Потёмкин привстал, и сразу на щеках его возгорелись недобрые румянцы; родная его Соленга держала последний экзамен:
— Тысяч триста кубических сажен подымет. Так у меня и помечено… — он мучительно потёр себе лоб… — на странице сто семидесятой, посмотрите!
— А по обследованию она и двести не подымет? Десять процентов баланса вам придётся тащить по Нерчьме и против течения… иначе у вас на третью машину нехватит!
Потёмкин заволновался, затеребил зелёное сукно стола: эти очкастые, равнодушные чудаки не верили в его Соленгу!
— ….грузоподъёмность, всё модные слова, товарищи! — ударил он себя в грудь, вызывая вокруг улыбку. — Я же. сам с детства на сплаве… и отец мой, и дед. Мы весь естественный прирост купцам сплавляли: сколько надо, столько и грузи! Да вот вы у Фаворова спросите, он сам с Нерчьмы…
Он обернулся к свидетелю, но тот спал, положив голову на руки и как бы углубясь в созерцанье берегового профиля Соти; сказывались три бессонных ночи, потраченных на доклад для научно-технического совета.

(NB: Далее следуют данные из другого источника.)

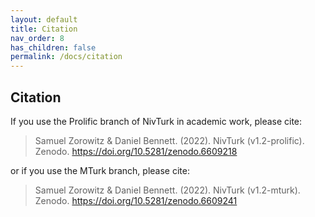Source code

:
 ```yaml
---
layout: default
title: Citation
nav_order: 8
has_children: false
permalink: /docs/citation
---
```


## Citation

If you use the Prolific branch of NivTurk in academic work, please cite:

> Samuel Zorowitz & Daniel Bennett. (2022). NivTurk (v1.2-prolific). Zenodo. https://doi.org/10.5281/zenodo.6609218

or if you use the MTurk branch, please cite:

> Samuel Zorowitz & Daniel Bennett. (2022). NivTurk (v1.2-mturk). Zenodo. https://doi.org/10.5281/zenodo.6609241
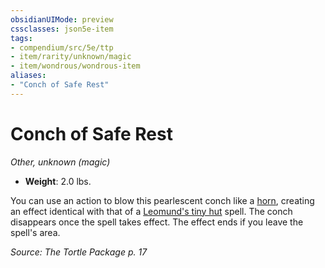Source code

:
 ```yaml
---
obsidianUIMode: preview
cssclasses: json5e-item
tags:
- compendium/src/5e/ttp
- item/rarity/unknown/magic
- item/wondrous/wondrous-item
aliases: 
- "Conch of Safe Rest"
---
```

# Conch of Safe Rest
*Other, unknown (magic)*  

- **Weight**: 2.0 lbs.

You can use an action to blow this pearlescent conch like a [horn](/3-Mechanics/CLI/items/horn.md), creating an effect identical with that of a [Leomund's tiny hut](/3-Mechanics/CLI/spells/leomunds-tiny-hut.md) spell. The conch disappears once the spell takes effect. The effect ends if you leave the spell's area.

*Source: The Tortle Package p. 17*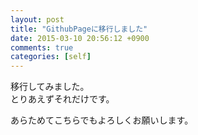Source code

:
 ```yaml
---
layout: post
title: "GithubPageに移行しました"
date: 2015-03-10 20:56:12 +0900
comments: true
categories: [self]
---
```


移行してみました。  
とりあえずそれだけです。  
  
あらためてこちらでもよろしくお願いします。   

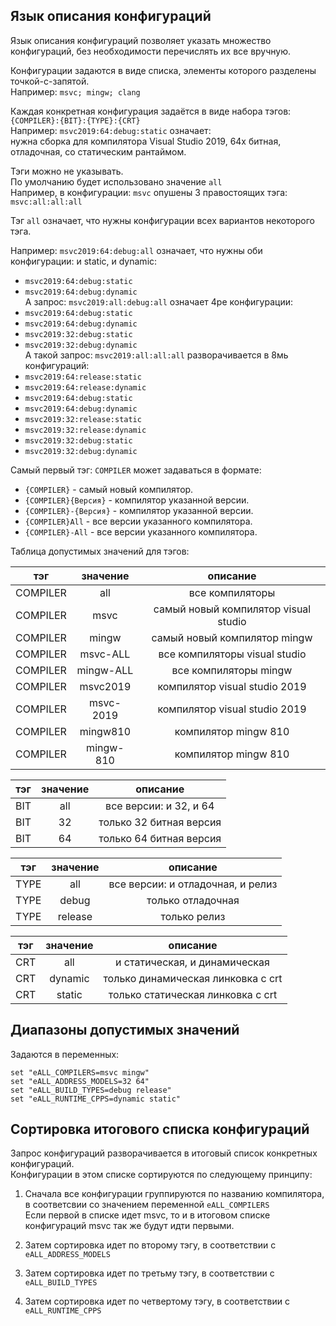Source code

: ﻿
Язык описания конфигураций
--------------------------

Язык описания конфигураций позволяет указать множество конфигураций, 
без необходимости перечислять их все вручную.


Конфигурации задаются в виде списка, 
элементы которого разделены точкой-с-запятой.  
Например: `msvc; mingw; clang`  


Каждая конкретная конфигурация задаётся в виде набора тэгов:  
`{COMPILER}:{BIT}:{TYPE}:{CRT}`  
Например: `msvc2019:64:debug:static` означает:  
нужна сборка для компилятора Visual Studio 2019, 
64х битная, отладочная, со статическим рантаймом.  


Тэги можно не указывать.  
По умолчанию будет использовано значение `all`  
Например, в конфигурации: `msvc` опушены 3 правостоящих тэга: `msvc:all:all:all`  

Тэг `all` означает, что нужны конфигурации всех вариантов некоторого тэга.  

Например: `msvc2019:64:debug:all` означает, что нужны оби конфигурации: 
и static, и dynamic:  
- `msvc2019:64:debug:static`  
- `msvc2019:64:debug:dynamic`  
А запрос: `msvc2019:all:debug:all` означает 4ре конфигурации:  
- `msvc2019:64:debug:static`  
- `msvc2019:64:debug:dynamic`  
- `msvc2019:32:debug:static`  
- `msvc2019:32:debug:dynamic`  
А такой запрос: `msvc2019:all:all:all` разворачивается в 8мь конфигураций:
- `msvc2019:64:release:static`  
- `msvc2019:64:release:dynamic`  
- `msvc2019:64:debug:static`  
- `msvc2019:64:debug:dynamic`  
- `msvc2019:32:release:static`  
- `msvc2019:32:release:dynamic`  
- `msvc2019:32:debug:static`  
- `msvc2019:32:debug:dynamic`  


Самый первый тэг: `COMPILER` может задаваться в формате:  
- `{COMPILER}`          - самый новый компилятор.  
- `{COMPILER}{Версия}`  - компилятор указанной версии.  
- `{COMPILER}-{Версия}` - компилятор указанной версии.  
- `{COMPILER}All`       - все версии указанного компилятора.  
- `{COMPILER}-All`      - все версии указанного компилятора.  

Таблица допустимых значений для тэгов:

|    тэг   | значение  |         описание                     |
|:--------:|:---------:|:------------------------------------:|
| COMPILER | all       | все компиляторы                      |
| COMPILER | msvc      | самый новый компилятор visual studio |
| COMPILER | mingw     | самый новый компилятор mingw         |
| COMPILER | msvc-ALL  | все компиляторы visual studio        |
| COMPILER | mingw-ALL | все компиляторы mingw                |
| COMPILER | msvc2019  | компилятор visual studio 2019        |
| COMPILER | msvc-2019 | компилятор visual studio 2019        |
| COMPILER | mingw810  | компилятор mingw 810                 |
| COMPILER | mingw-810 | компилятор mingw 810                 |


|    тэг   | значение  |         описание                     |
|:--------:|:---------:|:------------------------------------:|
| BIT      | all       | все версии: и 32, и 64               |
| BIT      | 32        | только 32 битная версия              |
| BIT      | 64        | только 64 битная версия              |

|    тэг   | значение  |         описание                     |
|:--------:|:---------:|:------------------------------------:|
| TYPE     | all       | все версии: и отладочная, и релиз    |
| TYPE     | debug     | только отладочная                    |
| TYPE     | release   | только релиз                         |

|    тэг   | значение  |         описание                     |
|:--------:|:---------:|:------------------------------------:|
| CRT      | all       | и статическая, и динамическая        |
| CRT      | dynamic   | только динамическая линковка с crt   |
| CRT      | static    | только статическая линковка с crt    |


Диапазоны допустимых значений
-----------------------------
Задаются в переменных:
```
set "eALL_COMPILERS=msvc mingw" 
set "eALL_ADDRESS_MODELS=32 64" 
set "eALL_BUILD_TYPES=debug release" 
set "eALL_RUNTIME_CPPS=dynamic static" 
```

Сортировка итогового списка конфигураций
----------------------------------------

Запрос конфигураций разворачивается в итоговый список конкретных конфигураций.  
Конфигурации в этом списке сортируются по следующему принципу:  

1. Сначала все конфигурации группируются по названию компилятора, 
в соответсвии со значением переменной `eALL_COMPILERS`  
Если первой в списке идет msvc, 
то и в итоговом списке конфигураций msvc так же будут идти первыми.  

2. Затем сортировка идет по второму тэгу, в соответствии с `eALL_ADDRESS_MODELS`  
2. Затем сортировка идет по третьму тэгу, в соответствии с `eALL_BUILD_TYPES`  
3. Затем сортировка идет по четвертому тэгу, в соответствии с `eALL_RUNTIME_CPPS`  

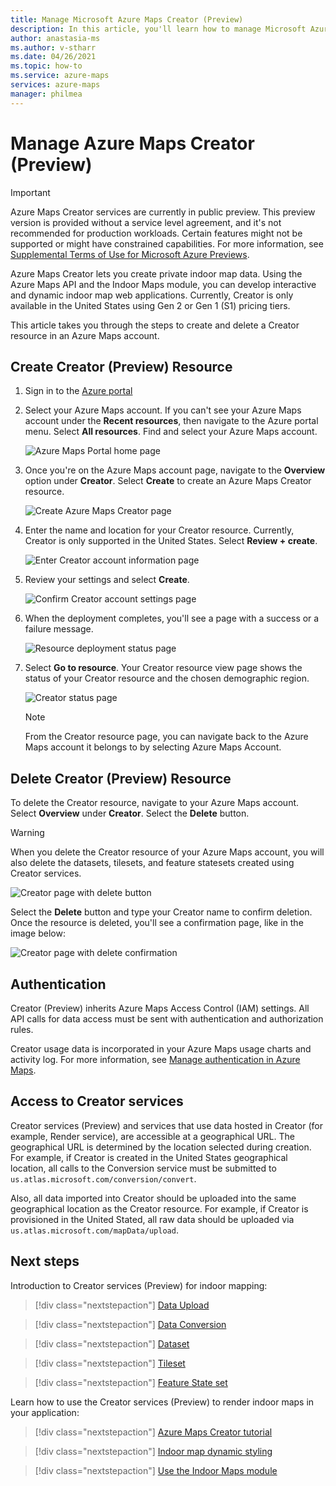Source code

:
 ```yaml
---
title: Manage Microsoft Azure Maps Creator (Preview)
description: In this article, you'll learn how to manage Microsoft Azure Maps Creator (Preview).
author: anastasia-ms
ms.author: v-stharr
ms.date: 04/26/2021
ms.topic: how-to
ms.service: azure-maps
services: azure-maps
manager: philmea
---
```


# Manage Azure Maps Creator (Preview) 

> [!IMPORTANT]
> Azure Maps Creator services are currently in public preview.
> This preview version is provided without a service level agreement, and it's not recommended for production workloads. Certain features might not be supported or might have constrained capabilities. 
> For more information, see [Supplemental Terms of Use for Microsoft Azure Previews](https://azure.microsoft.com/support/legal/preview-supplemental-terms/).

Azure Maps Creator lets you create private indoor map data. Using the Azure Maps API and the Indoor Maps module, you can develop interactive and dynamic indoor map web applications. Currently, Creator is only available in the United States using Gen 2 or Gen 1 (S1) pricing tiers.

This article takes you through the steps to create and delete a Creator resource in an Azure Maps account.

## Create Creator (Preview) Resource

1. Sign in to the [Azure portal](https://portal.azure.com)

2. Select your Azure Maps account. If you can't see your Azure Maps account under the **Recent resources**, then navigate to the Azure portal menu. Select **All resources**. Find and select your Azure Maps account.

    ![Azure Maps Portal home page](./media/how-to-manage-creator/select-maps-account.png)

3. Once you're on the Azure Maps account page, navigate to the **Overview** option under **Creator**. Select  **Create**  to create an Azure Maps Creator resource.

    ![Create Azure Maps Creator page](./media/how-to-manage-creator/creator-blade-settings.png)

4. Enter the name and location for your Creator resource. Currently, Creator is only supported in the United States. Select **Review + create**.

   ![Enter Creator account information page](./media/how-to-manage-creator/creator-creation-dialog.png)

5. Review your settings and select **Create**.

    ![Confirm Creator account settings page](./media/how-to-manage-creator/creator-create-dialog.png)

6. When the deployment completes, you'll see a page with a success or a failure message.

   ![Resource deployment status page](./media/how-to-manage-creator/creator-resource-created.png)

7. Select **Go to resource**. Your Creator resource view page shows the status of your Creator resource and the chosen demographic region.

    ![Creator status page](./media/how-to-manage-creator/creator-resource-view.png)

   >[!NOTE]
   >From the Creator resource page, you can navigate back to the Azure Maps account it belongs to by selecting Azure Maps Account.

## Delete Creator (Preview) Resource

To delete the Creator resource, navigate to your Azure Maps account. Select **Overview** under **Creator**. Select the **Delete** button.

>[!WARNING]
>When you delete the Creator resource of your Azure Maps account, you will also delete the datasets, tilesets, and feature statesets created using Creator services.

![Creator page with delete button](./media/how-to-manage-creator/creator-delete.png)

Select the **Delete** button and type your Creator name to confirm deletion. Once the resource is deleted, you'll see a confirmation page, like in the image below:

![Creator page with delete confirmation](./media/how-to-manage-creator/creator-confirm-delete.png)

## Authentication

Creator (Preview) inherits Azure Maps Access Control (IAM) settings. All API calls for data access must be sent with authentication and authorization rules.

Creator usage data is incorporated in your Azure Maps usage charts and activity log.  For more information, see [Manage authentication in Azure Maps](./how-to-manage-authentication.md).

## Access to Creator services

Creator services (Preview) and services that use data hosted in Creator (for example, Render service), are accessible at a geographical URL. The geographical URL is determined by the location selected during creation. For example, if Creator is created in the United States geographical location, all calls to the Conversion service must be submitted to `us.atlas.microsoft.com/conversion/convert`.

Also, all data imported into Creator should be uploaded into the same geographical location as the Creator resource. For example, if Creator is provisioned in the United Stated, all raw data should be uploaded via `us.atlas.microsoft.com/mapData/upload`.

## Next steps

Introduction to Creator services (Preview) for indoor mapping:

> [!div class="nextstepaction"]
> [Data Upload](creator-indoor-maps.md#upload-a-drawing-package)

> [!div class="nextstepaction"]
> [Data Conversion](creator-indoor-maps.md#convert-a-drawing-package)

> [!div class="nextstepaction"]
> [Dataset](creator-indoor-maps.md#datasets)

> [!div class="nextstepaction"]
> [Tileset](creator-indoor-maps.md#tilesets)

> [!div class="nextstepaction"]
> [Feature State set](creator-indoor-maps.md#feature-statesets)

Learn how to use the Creator services (Preview) to render indoor maps in your application:

> [!div class="nextstepaction"]
> [Azure Maps Creator tutorial](tutorial-creator-indoor-maps.md)

> [!div class="nextstepaction"]
> [Indoor map dynamic styling](indoor-map-dynamic-styling.md)

> [!div class="nextstepaction"]
> [Use the Indoor Maps module](how-to-use-indoor-module.md)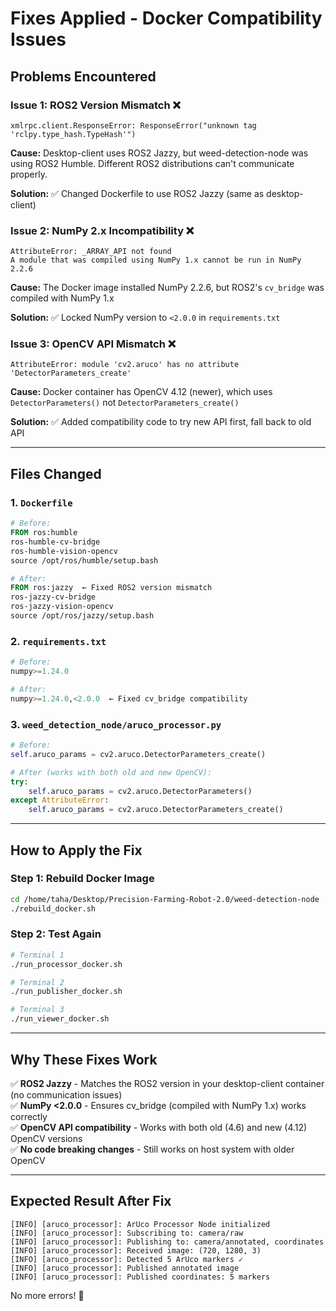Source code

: # Fixes Applied - Docker Compatibility Issues

## Problems Encountered

### Issue 1: ROS2 Version Mismatch ❌
```
xmlrpc.client.ResponseError: ResponseError("unknown tag 'rclpy.type_hash.TypeHash'")
```

**Cause:** Desktop-client uses ROS2 Jazzy, but weed-detection-node was using ROS2 Humble. Different ROS2 distributions can't communicate properly.

**Solution:** ✅ Changed Dockerfile to use ROS2 Jazzy (same as desktop-client)

### Issue 2: NumPy 2.x Incompatibility ❌
```
AttributeError: _ARRAY_API not found
A module that was compiled using NumPy 1.x cannot be run in NumPy 2.2.6
```

**Cause:** The Docker image installed NumPy 2.2.6, but ROS2's `cv_bridge` was compiled with NumPy 1.x

**Solution:** ✅ Locked NumPy version to `<2.0.0` in `requirements.txt`

### Issue 3: OpenCV API Mismatch ❌
```
AttributeError: module 'cv2.aruco' has no attribute 'DetectorParameters_create'
```

**Cause:** Docker container has OpenCV 4.12 (newer), which uses `DetectorParameters()` not `DetectorParameters_create()`

**Solution:** ✅ Added compatibility code to try new API first, fall back to old API

---

## Files Changed

### 1. `Dockerfile`
```dockerfile
# Before:
FROM ros:humble
ros-humble-cv-bridge
ros-humble-vision-opencv
source /opt/ros/humble/setup.bash

# After:
FROM ros:jazzy  ← Fixed ROS2 version mismatch
ros-jazzy-cv-bridge
ros-jazzy-vision-opencv
source /opt/ros/jazzy/setup.bash
```

### 2. `requirements.txt`
```python
# Before:
numpy>=1.24.0

# After:
numpy>=1.24.0,<2.0.0  ← Fixed cv_bridge compatibility
```

### 3. `weed_detection_node/aruco_processor.py`
```python
# Before:
self.aruco_params = cv2.aruco.DetectorParameters_create()

# After (works with both old and new OpenCV):
try:
    self.aruco_params = cv2.aruco.DetectorParameters()
except AttributeError:
    self.aruco_params = cv2.aruco.DetectorParameters_create()
```

---

## How to Apply the Fix

### Step 1: Rebuild Docker Image
```bash
cd /home/taha/Desktop/Precision-Farming-Robot-2.0/weed-detection-node
./rebuild_docker.sh
```

### Step 2: Test Again
```bash
# Terminal 1
./run_processor_docker.sh

# Terminal 2
./run_publisher_docker.sh

# Terminal 3
./run_viewer_docker.sh
```

---

## Why These Fixes Work

✅ **ROS2 Jazzy** - Matches the ROS2 version in your desktop-client container (no communication issues)  
✅ **NumPy <2.0.0** - Ensures cv_bridge (compiled with NumPy 1.x) works correctly  
✅ **OpenCV API compatibility** - Works with both old (4.6) and new (4.12) OpenCV versions  
✅ **No code breaking changes** - Still works on host system with older OpenCV  

---

## Expected Result After Fix

```
[INFO] [aruco_processor]: ArUco Processor Node initialized
[INFO] [aruco_processor]: Subscribing to: camera/raw
[INFO] [aruco_processor]: Publishing to: camera/annotated, coordinates
[INFO] [aruco_processor]: Received image: (720, 1280, 3)
[INFO] [aruco_processor]: Detected 5 ArUco markers ✓
[INFO] [aruco_processor]: Published annotated image
[INFO] [aruco_processor]: Published coordinates: 5 markers
```

No more errors! 🎉

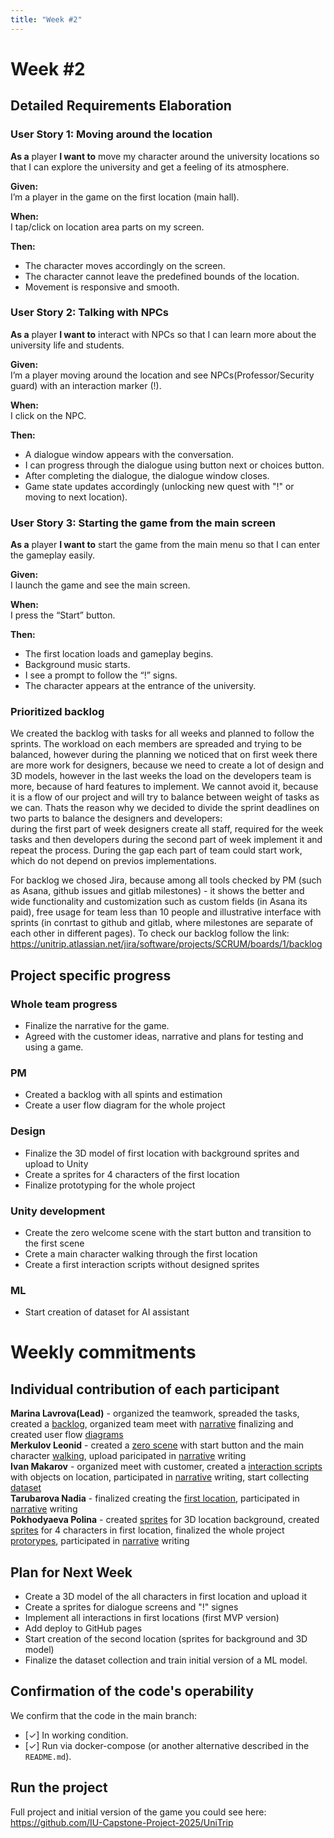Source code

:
 ```yaml
---
title: "Week #2"
---
```


# **Week #2**

## Detailed Requirements Elaboration

### User Story 1: Moving around the location

**As a** player **I want to** move my character around the university locations so that I can explore the university and get a feeling of its atmosphere.

**Given:**  
I’m a player in the game on the first location (main hall).

**When:**  
I tap/click on location area parts on my screen.

**Then:**  
- The character moves accordingly on the screen.
- The character cannot leave the predefined bounds of the location.
- Movement is responsive and smooth.

### User Story 2: Talking with NPCs

**As a** player **I want to** interact with NPCs so that I can learn more about the university life and students.

**Given:**  
I’m a player moving around the location and see NPCs(Professor/Security guard) with an interaction marker (!).

**When:**  
I click on the NPC.

**Then:**  
- A dialogue window appears with the conversation.
- I can progress through the dialogue using button next or choices button.
- After completing the dialogue, the dialogue window closes.
- Game state updates accordingly (unlocking new quest with "!" or moving to next location).


### User Story 3: Starting the game from the main screen

**As a** player **I want to** start the game from the main menu so that I can enter the gameplay easily.

**Given:**  
I launch the game and see the main screen.

**When:**  
I press the “Start” button.

**Then:**
- The first location loads and gameplay begins.
- Background music starts.
- I see a prompt to follow the “!” signs.
- The character appears at the entrance of the university.



### Prioritized backlog
We created the backlog with tasks for all weeks and planned to follow the sprints. The workload on each members are spreaded and trying to be balanced, however during the planning we noticed that on first week there are more work for designers, because we need to create a lot of design and 3D models, however in the last weeks the load on the developers team is more, because of hard features to implement. We cannot avoid it, because it is a flow of our project and will try to balance between weight of tasks as we can. Thats the reason why we decided to divide the sprint deadlines on two parts to balance the designers and developers:  
during the first part of week designers create all staff, required for the week tasks and then developers during the second part of week implement it and repeat the process. During the gap each part of team could start work, which do not depend on previos implementations.  

For backlog we chosed Jira, because among all tools checked by PM (such as Asana, github issues and gitlab milestones) - it shows the better and wide functionality and customization such as custom fields (in Asana its paid), free usage for team less than 10 people and illustrative interface with sprints (in conrtast to github and gitlab, where milestones are separate of each other in different pages).
To check our backlog follow the link:
https://unitrip.atlassian.net/jira/software/projects/SCRUM/boards/1/backlog


## Project specific progress

### Whole team progress
- Finalize the narrative for the game.  
- Agreed with the customer ideas, narrative and plans for testing and using a game.

### PM
- Created a backlog with all spints and estimation
- Create a user flow diagram for the whole project

### Design
- Finalize the 3D model of first location with background sprites and upload to Unity
- Create a sprites for 4 characters of the first location
- Finalize prototyping for the whole project


### Unity development
- Create the zero welcome scene with the start button and transition to the first scene 
- Crete a main character walking through the first location
- Create a first interaction scripts without designed sprites

### ML
- Start creation of dataset for AI assistant


# Weekly commitments

## Individual contribution of each participant

**Marina Lavrova(Lead)** - organized the teamwork, spreaded the tasks, created a [backlog](https://unitrip.atlassian.net/jira/software/projects/SCRUM/boards/1/backlog?label=Design&selectedIssue=SCRUM-27), organized team meet with [narrative](https://docs.google.com/document/d/1iMLAHSx76uULx53z7i-xRVh0EfPteNgj682SRBlNNjo/edit?usp=sharing) finalizing and created user flow [diagrams](https://www.figma.com/design/lSDrdh8XspHjlDYsoE9kKA/User-flow-diagram?node-id=0-1&t=0SVQ1DFlW8wU7V0n-1)  
**Merkulov Leonid** - created a [zero scene](https://github.com/IU-Capstone-Project-2025/UniTrip/commit/40ff76e14b6fe52d76210442ddbfd3ce816e9a65) with start button and the main character [walking](https://github.com/IU-Capstone-Project-2025/UniTrip/commit/1dcb50252706a240fadd15ad4310222edfd4f9f7), upload paricipated in [narrative](https://docs.google.com/document/d/1iMLAHSx76uULx53z7i-xRVh0EfPteNgj682SRBlNNjo/edit?tab=t.0) writing  
**Ivan Makarov** - organized meet with customer, created a [interaction scripts](https://github.com/IU-Capstone-Project-2025/UniTrip/commit/c6fd8b068f9abc1d45d6cbfd09d94788ca171398) with objects on location, participated in [narrative](https://docs.google.com/document/d/1iMLAHSx76uULx53z7i-xRVh0EfPteNgj682SRBlNNjo/edit?tab=t.0) writing, start collecting [dataset](https://drive.google.com/drive/folders/1tLW5yMGEfuf8ABdVGM7FMp_B2li4KbN-?usp=sharing)    
**Tarubarova Nadia** - finalized creating the [first location](https://drive.google.com/drive/folders/1tOgQVp6NgdZlooWGwSPTcuapUi9yx5kQ?usp=sharing), participated in [narrative](https://docs.google.com/document/d/1iMLAHSx76uULx53z7i-xRVh0EfPteNgj682SRBlNNjo/edit?tab=t.0) writing   
**Pokhodyaeva Polina** - created [sprites](https://drive.google.com/drive/folders/13HPbsBE8fOnZaMYTB2S0OX5y6IpHdIcc) for 3D location background, created [sprites](https://drive.google.com/drive/folders/11HQP3-jThDvhKhujYdB21xxgTCo_IqBf?usp=sharing) for 4 characters in first location, finalized the whole project [protorypes](https://drive.google.com/drive/folders/10yk3KXb1-QyhiQZRcKuYPSGiJnsx5py9?usp=sharing), participated in [narrative](https://docs.google.com/document/d/1iMLAHSx76uULx53z7i-xRVh0EfPteNgj682SRBlNNjo/edit?tab=t.0) writing   

## Plan for Next Week
- Create a 3D model of the all characters in first location and upload it
- Create a sprites for dialogue screens and "!" signes
- Implement all interactions in first locations (first MVP version)
- Add deploy to GitHub pages
- Start creation of the second location (sprites for background and 3D model)
- Finalize the dataset collection and train initial version of a ML model.


## Confirmation of the code's operability

We confirm that the code in the main branch:
- [✓] In working condition.
- [✓] Run via docker-compose (or another alternative described in the `README.md`).

## Run the project
Full project and initial version of the game you could see here:  
https://github.com/IU-Capstone-Project-2025/UniTrip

Он проснулся, едва назвали его имя, и один лишь Бураго заметил его воспалённые в опухшем лице глаза.
… домой им было по дороге; Увадьев подвёз их на трестовской машине.
— Заснул, герой? — спросил Бураго.
— Устал. Кажется упадёшь и проспишь десятилетие.
Морозная пыль колола уши, наполняя звонким ощущеньем зимы и ветра.
— Все устали… вы слышите. Увадьев, как они устали?
Увадьев выкинул за борт машины окурок; он пытался уверить себя, что это — последняя папироса, которую он выкурил в жизни.
— У нас вообще любят скулить о прошлом, потому что безвольны к будущему. Ты слушай не стоны, а цифры! Купи билет и поезжай по стране: ты увидишь новые избы, новые заводы, новых людей… и притом великолепную рождаемость! — Он сделал нетерпеливый жест рукой, точно кто-то смел сомневаться в его статистике. — Кстати, это дядюшки, что ль, твоего фабричка на Нерчьме? Чего краснеешь, не сам выбирал, а судьба навязала!.. Да, может быть, мы спешим сменить старое поколенье другим, которое не заражено прошлым… но в наш век надо мыслить крупно: десятками заводов, тысячами гектаров, миллионами людей… не мельчить творческой мысли.
— Словом, не гляди на пирамиды в микроскоп, — шутливо вставил Бураго. — Чудно: до революции настоящее у нас определялось прошлым, теперь его определяют будущим, а его надо определять самим собою.
— Умей быть другом нам, Бураго… В дружбе мы подозрительны и осторожны, но сумей!
— Ха, мне нравится такая угрожающая постановка вопроса! Вы давеча напали на Ренне и произнесли очень нехорошие слова… помните? А ведь четыреста двадцать метров в минуту это действительно не для нас, у которых Азия за плечами. Вы самоучка, Увадьев, и, кроме того, вам нужна бумага; оттого вы презираете чужой опыт. А разве тот друг, кто повторит глупость за вами?
В привычках Увадьева было смаху рубить там, где и без того было тонко.